グリング「カリフォルニア」

NHK BS2で以前放送されたグリングの「カリフォルニア」というお芝居を観た(録画)。これまで観た青木さんの作品は「獏のゆりかご」のみ。世の皆様のレビューを読んでいると、どうやら「獏のゆりかご」はいつもよりも青木色が薄いらしい。確かに、一般受けしそうな「獏のゆりかご」よりも、「カリフォルニア」の方が好きな人と嫌いな人が真っ二つに分かれそうなお芝居だった。
全てが淡々と流れていく。自然なんだけど、決してアドリブではない、リアルな台詞。人間の会話にたくさんある無駄な部分がそのまま台詞になっている。

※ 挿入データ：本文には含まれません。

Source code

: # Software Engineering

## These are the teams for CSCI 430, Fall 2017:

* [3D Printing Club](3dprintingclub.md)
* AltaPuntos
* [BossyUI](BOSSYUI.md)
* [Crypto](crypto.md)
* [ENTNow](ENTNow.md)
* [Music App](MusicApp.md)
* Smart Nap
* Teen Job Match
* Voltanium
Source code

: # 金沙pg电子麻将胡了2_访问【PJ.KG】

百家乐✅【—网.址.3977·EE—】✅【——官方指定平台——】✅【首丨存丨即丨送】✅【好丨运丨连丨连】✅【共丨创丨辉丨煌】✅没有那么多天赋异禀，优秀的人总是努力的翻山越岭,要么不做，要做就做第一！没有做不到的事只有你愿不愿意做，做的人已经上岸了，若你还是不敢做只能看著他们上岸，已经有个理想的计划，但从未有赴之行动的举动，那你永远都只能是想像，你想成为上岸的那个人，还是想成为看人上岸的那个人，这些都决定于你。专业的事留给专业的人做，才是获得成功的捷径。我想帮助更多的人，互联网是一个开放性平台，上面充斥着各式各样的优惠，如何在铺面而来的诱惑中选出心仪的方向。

その自然さがデフォルメされていて不自然になっている登場人物もいるけれど、演技していることを忘れてしまいそうなほどさらりと台詞を発する登場人物の多いこと。その会話から過去に起こったことを読み解き、ストーリーを追っていくのがとてもおもしろい。おもしろいと言っても、笑えるおもしろさでもなく、知的なおもしろさでもないように感じる。的確な言葉が出てこないのだけど、人間のいやらしい感情が反応するおもしろさとでも言えばいいのだろうか。他人の生活を覗き見ているような、そういう好奇心が刺激される気がする。でもそれが全てではなくて、人間の切なさや哀しさ、現代の様々な問題を扱っているから物語に深みがあるのだと思う。